The Venice Commission approves this Friday its final opinion on the amnesty law

The Venice Commission will approve this Friday its final opinion on the amnesty lawafter a first draft that had different readings by the Government and the Popular Party and after the plenary session of Congress had approved the norm before its passage to the Senate.

The members of the plenary session in which the final report will be adopted will listen, before its pronouncement, to the president of the Senate, Miguel Rollanalready the second secretary of Congress, Isaura Leal.

The first vice president of the Lower House will also travel to Venice, Javier Marotoand the socialist senator, Angels Moonas well as the socialist senator Antonio Gutierrez Limonesas representative of the legal affairs and human rights committee of the Council of Europe (PACE).

The decision of this body will occur just 24 hours after the Congress of Deputies approved the lawwhich must now continue its processing in the Senate.

The modifications agreed with Junts and ERC

Sources from the Council of Europe have not specified whether the Venice Commission will finally issue its opinion on the bill presented by the PSOE last November or if it will do so on the text approved today by Congress, which incorporates the modifications agreed with Junts and ERC.

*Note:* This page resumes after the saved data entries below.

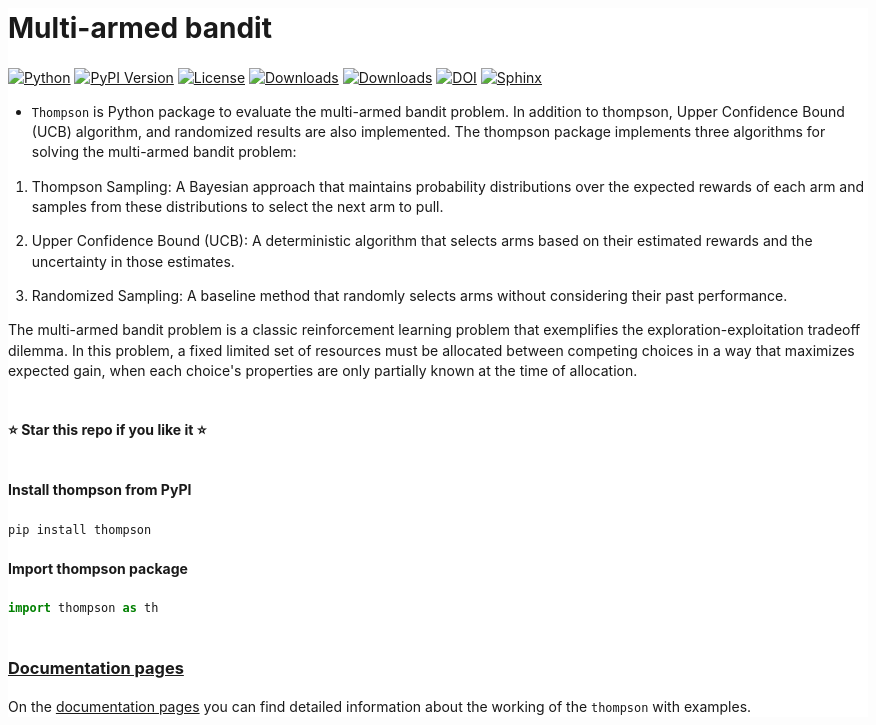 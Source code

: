 # Multi-armed bandit

[![Python](https://img.shields.io/pypi/pyversions/thompson)](https://img.shields.io/pypi/pyversions/thompson)
[![PyPI Version](https://img.shields.io/pypi/v/thompson)](https://pypi.org/project/thompson/)
[![License](https://img.shields.io/badge/license-MIT-green.svg)](https://github.com/erdogant/thompson/blob/master/LICENSE)
[![Downloads](https://pepy.tech/badge/thompson/month)](https://pepy.tech/project/thompson/month)
[![Downloads](https://pepy.tech/badge/thompson)](https://pepy.tech/project/thompson)
[![DOI](https://zenodo.org/badge/231458137.svg)](https://zenodo.org/badge/latestdoi/231458137)
[![Sphinx](https://img.shields.io/badge/Sphinx-Docs-Green)](https://erdogant.github.io/thompson/)



* ```Thompson``` is Python package to evaluate the multi-armed bandit problem. In addition to thompson, Upper Confidence Bound (UCB) algorithm, and randomized results are also implemented.
The thompson package implements three algorithms for solving the multi-armed bandit problem:

1. Thompson Sampling: A Bayesian approach that maintains probability distributions
   over the expected rewards of each arm and samples from these distributions to
   select the next arm to pull.

2. Upper Confidence Bound (UCB): A deterministic algorithm that selects arms based
   on their estimated rewards and the uncertainty in those estimates.

3. Randomized Sampling: A baseline method that randomly selects arms without
   considering their past performance.

The multi-armed bandit problem is a classic reinforcement learning problem that
exemplifies the exploration-exploitation tradeoff dilemma. In this problem, a
fixed limited set of resources must be allocated between competing choices in a
way that maximizes expected gain, when each choice's properties are only partially
known at the time of allocation.
# 
**⭐️ Star this repo if you like it ⭐️**
#

#### Install thompson from PyPI

```bash
pip install thompson
```

#### Import thompson package

```python
import thompson as th
```
# 


### [Documentation pages](https://erdogant.github.io/thompson/)

On the [documentation pages](https://erdogant.github.io/thompson/) you can find detailed information about the working of the ``thompson`` with examples.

The Venice Commission has previously received the proposed amendments that have been submitted to the draft reportwhich arrive from both the Congress Board and the Senate Board, with documents, in the case of the Lower House, presented by the PP, on the one hand, and by PSOE and Sumar, on the other.

Readings of the draft of the amnesty law

The Venice Commission’s decision comes two weeks after the draft of his opinion, which had different readings. While the Government and the PSOE believe that the Venice Commission draft endorses an “impeccable and positive” norm and that “it complies with international standards”, the PP considers that the commission questions several points such as the processing of the law through of a bill, while advocating for constitutional reform.

The opinion that the Commission must formalize tomorrow responds to a double request, one from the Permanent Assembly of the Council of Europe to prepare a report on amnesties in Europe, and the other from Rollán on the bill, which was one of the conditions of the Catalan independentists to support the investiture of Pedro Sanchez.